LA  SENTENCIA IMPUGNADA  

La  Sala Civil  Familia Laboral del Tribunal Superior de Neiva, tras hacer un  recuento de las principales actuaciones procesales surtidas dentro  del asunto objeto de cuestionamiento, negó la protección  reclamada por desatender el presupuesto de la subsidiariedad, porque  «el  accionante no agotó dentro del término previsto por la  normatividad procesal, lo recursos ordinarios que a su alcance tenía  respecto de las decisiones que por esta vía reprocha. Así  se afirma, toda vez que de conformidad con lo dispuesto en el  artículo 318 del Estatuto Procesal Civil, salvo norma en  contrario, el recurso de reposición procede contra los autos  que profiera el juez, para que se reformen o revoquen, por su parte,  el numeral 7º del artículo 491 del mismo estatuto  establece que los autos que acepten o nieguen el reconocimiento de  herederos, legatarios, cesionarios, cónyuge o compañero  permanente, lo mismo que los que decidan el incidente de que trata el  numeral 4º del mismo canon, son apelables en el efecto diferido;  pero si al mismo tiempo resuelven sobre la apertura de la sucesión,  la apelación se surtirá en el efecto devolutivo».  

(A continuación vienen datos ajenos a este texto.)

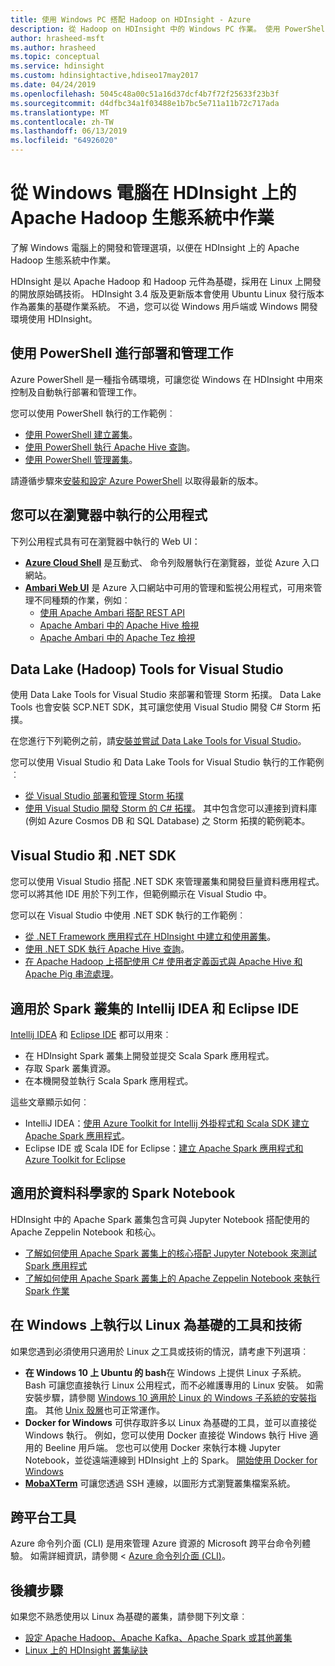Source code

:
 ```yaml
---
title: 使用 Windows PC 搭配 Hadoop on HDInsight - Azure
description: 從 Hadoop on HDInsight 中的 Windows PC 作業。 使用 PowerShell、Visual Studio 和 Linux 工具來管理和查詢叢集。 使用 .NET 開發巨量資料解決方案。
author: hrasheed-msft
ms.author: hrasheed
ms.topic: conceptual
ms.service: hdinsight
ms.custom: hdinsightactive,hdiseo17may2017
ms.date: 04/24/2019
ms.openlocfilehash: 5045c48a00c51a16d37dcf4b7f72f25633f23b3f
ms.sourcegitcommit: d4dfbc34a1f03488e1b7bc5e711a11b72c717ada
ms.translationtype: MT
ms.contentlocale: zh-TW
ms.lasthandoff: 06/13/2019
ms.locfileid: "64926020"
---
```

# <a name="work-in-the-apache-hadoop-ecosystem-on-hdinsight-from-a-windows-pc"></a>從 Windows 電腦在 HDInsight 上的 Apache Hadoop 生態系統中作業

了解 Windows 電腦上的開發和管理選項，以便在 HDInsight 上的 Apache Hadoop 生態系統中作業。 

HDInsight 是以 Apache Hadoop 和 Hadoop 元件為基礎，採用在 Linux 上開發的開放原始碼技術。 HDInsight 3.4 版及更新版本會使用 Ubuntu Linux 發行版本作為叢集的基礎作業系統。 不過，您可以從 Windows 用戶端或 Windows 開發環境使用 HDInsight。

## <a name="use-powershell-for-deployment-and-management-tasks"></a>使用 PowerShell 進行部署和管理工作
Azure PowerShell 是一種指令碼環境，可讓您從 Windows 在 HDInsight 中用來控制及自動執行部署和管理工作。

您可以使用 PowerShell 執行的工作範例︰

* [使用 PowerShell 建立叢集](hdinsight-hadoop-create-linux-clusters-azure-powershell.md)。
* [使用 PowerShell 執行 Apache Hive 查詢](hadoop/apache-hadoop-use-hive-powershell.md)。
* [使用 PowerShell 管理叢集](hdinsight-administer-use-powershell.md)。

請遵循步驟來[安裝和設定 Azure PowerShell](https://docs.microsoft.com/powershell/azure/install-az-ps) 以取得最新的版本。

## <a name="utilities-you-can-run-in-a-browser"></a>您可以在瀏覽器中執行的公用程式
下列公用程式具有可在瀏覽器中執行的 Web UI：
* **[Azure Cloud Shell](https://docs.microsoft.com/azure/cloud-shell/overview)** 是互動式、 命令列殼層執行在瀏覽器，並從 Azure 入口網站。
* **[Ambari Web UI](hdinsight-hadoop-manage-ambari.md)** 是 Azure 入口網站中可用的管理和監視公用程式，可用來管理不同種類的作業，例如︰
    * [使用 Apache Ambari 搭配 REST API](hdinsight-hadoop-manage-ambari-rest-api.md)
    * [Apache Ambari 中的 Apache Hive 檢視](hadoop/apache-hadoop-use-hive-ambari-view.md)
    * [Apache Ambari 中的 Apache Tez 檢視](hdinsight-debug-ambari-tez-view.md)

## <a name="data-lake-hadoop-tools-for-visual-studio"></a>Data Lake (Hadoop) Tools for Visual Studio
使用 Data Lake Tools for Visual Studio 來部署和管理 Storm 拓撲。 Data Lake Tools 也會安裝 SCP.NET SDK，其可讓您使用 Visual Studio 開發 C# Storm 拓撲。

在您進行下列範例之前，請[安裝並嘗試 Data Lake Tools for Visual Studio](hadoop/apache-hadoop-visual-studio-tools-get-started.md)。 

您可以使用 Visual Studio 和 Data Lake Tools for Visual Studio 執行的工作範例︰
* [從 Visual Studio 部署和管理 Storm 拓撲](storm/apache-storm-deploy-monitor-topology-linux.md)
* [使用 Visual Studio 開發 Storm 的 C# 拓撲](storm/apache-storm-develop-csharp-visual-studio-topology.md)。 其中包含您可以連接到資料庫 (例如 Azure Cosmos DB 和 SQL Database) 之 Storm 拓撲的範例範本。

## <a name="visual-studio-and-the-net-sdk"></a>Visual Studio 和 .NET SDK 

您可以使用 Visual Studio 搭配 .NET SDK 來管理叢集和開發巨量資料應用程式。 您可以將其他 IDE 用於下列工作，但範例顯示在 Visual Studio 中。

您可以在 Visual Studio 中使用 .NET SDK 執行的工作範例︰
* [從 .NET Framework 應用程式在 HDInsight 中建立和使用叢集](hdinsight-hadoop-create-linux-clusters-dotnet-sdk.md)。
* [使用 .NET SDK 執行 Apache Hive 查詢](hadoop/apache-hadoop-use-hive-dotnet-sdk.md)。
* [在 Apache Hadoop 上搭配使用 C# 使用者定義函式與 Apache Hive 和 Apache Pig 串流處理](hadoop/apache-hadoop-hive-pig-udf-dotnet-csharp.md)。

## <a name="intellij-idea-and-eclipse-ide-for-spark-clusters"></a>適用於 Spark 叢集的 Intellij IDEA 和 Eclipse IDE
[Intellij IDEA](https://www.jetbrains.com/idea/download) 和 [Eclipse IDE](https://www.eclipse.org/downloads/) 都可以用來︰
* 在 HDInsight Spark 叢集上開發並提交 Scala Spark 應用程式。
* 存取 Spark 叢集資源。
* 在本機開發並執行 Scala Spark 應用程式。

這些文章顯示如何︰ 
* IntelliJ IDEA：[使用 Azure Toolkit for Intellij 外掛程式和 Scala SDK 建立 Apache Spark 應用程式](spark/apache-spark-intellij-tool-plugin.md)。
* Eclipse IDE 或 Scala IDE for Eclipse：[建立 Apache Spark 應用程式和 Azure Toolkit for Eclipse](spark/apache-spark-eclipse-tool-plugin.md) 


## <a name="notebooks-on-spark-for-data-scientists"></a>適用於資料科學家的 Spark Notebook 
HDInsight 中的 Apache Spark 叢集包含可與 Jupyter Notebook 搭配使用的 Apache Zeppelin Notebook 和核心。 

* [了解如何使用 Apache Spark 叢集上的核心搭配 Jupyter Notebook 來測試 Spark 應用程式](spark/apache-spark-zeppelin-notebook.md)
* [了解如何使用 Apache Spark 叢集上的 Apache Zeppelin Notebook 來執行 Spark 作業](spark/apache-spark-jupyter-notebook-kernels.md) 

## <a name="run-linux-based-tools-and-technologies-on-windows"></a>在 Windows 上執行以 Linux 為基礎的工具和技術

如果您遇到必須使用只適用於 Linux 之工具或技術的情況，請考慮下列選項︰

* **在 Windows 10 上 Ubuntu 的 bash**在 Windows 上提供 Linux 子系統。 Bash 可讓您直接執行 Linux 公用程式，而不必維護專用的 Linux 安裝。 如需安裝步驟，請參閱 [Windows 10 適用於 Linux 的 Windows 子系統的安裝指南](https://docs.microsoft.com/windows/wsl/install-win10)。  其他 [Unix 殼層](https://www.gnu.org/software/bash/)也可正常運作。
* **Docker for Windows** 可供存取許多以 Linux 為基礎的工具，並可以直接從 Windows 執行。 例如，您可以使用 Docker 直接從 Windows 執行 Hive 適用的 Beeline 用戶端。 您也可以使用 Docker 來執行本機 Jupyter Notebook，並從遠端連線到 HDInsight 上的 Spark。 [開始使用 Docker for Windows](https://docs.docker.com/docker-for-windows/)
* **[MobaXTerm](https://mobaxterm.mobatek.net/)** 可讓您透過 SSH 連線，以圖形方式瀏覽叢集檔案系統。

## <a name="cross-platform-tools"></a>跨平台工具

Azure 命令列介面 (CLI) 是用來管理 Azure 資源的 Microsoft 跨平台命令列體驗。  如需詳細資訊，請參閱 < [Azure 命令列介面 (CLI)](https://docs.microsoft.com/cli/azure/?view=azure-cli-latest)。

## <a name="next-steps"></a>後續步驟
如果您不熟悉使用以 Linux 為基礎的叢集，請參閱下列文章︰
* [設定 Apache Hadoop、Apache Kafka、Apache Spark 或其他叢集](hdinsight-hadoop-provision-linux-clusters.md)
* [Linux 上的 HDInsight 叢集祕訣](hdinsight-hadoop-linux-information.md)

De  otro lado consideró,  que la solicitud de amparo «no  satisface el requisito de la inmediatez, habida cuenta que, desde el  auto por medio del cual se resolvió en primera oportunidad la  solicitud concerniente al reconocimiento de la calidad de cesionario  presentada por Yezid Gaitán Peña respecto de Fabio  Gaitán Macías, que data del 8 de agosto de 2019, a la  fecha de la interposición de la acción constitucional  transcurrieron más de 14 meses, plazo que a consideración  de esta Corporación supera el razonable para incoar este tipo  de actuaciones judiciales»  

LA  IMPUGNACIÓN  

Fue  presentada por el promotor, con argumentos similares a los del  escrito inicial.  

CONSIDERACIONES  

1.        La  acción de tutela procede excepcionalmente contra providencias  o actuaciones judiciales, sólo cuando el funcionario judicial  adopta  una decisión opuesta al régimen legal aplicable,  evento en el cual se justifica la intervención del juez  constitucional para evitar o remediar la respectiva vulneración  de los derechos fundamentales que con tal decisión se genere,  pero solo si el afectado  acude al mecanismo dentro de un término prudencial, y no  dispone o no dejó fenecer los medio ordinarios y efectivos  para lograr la protección.  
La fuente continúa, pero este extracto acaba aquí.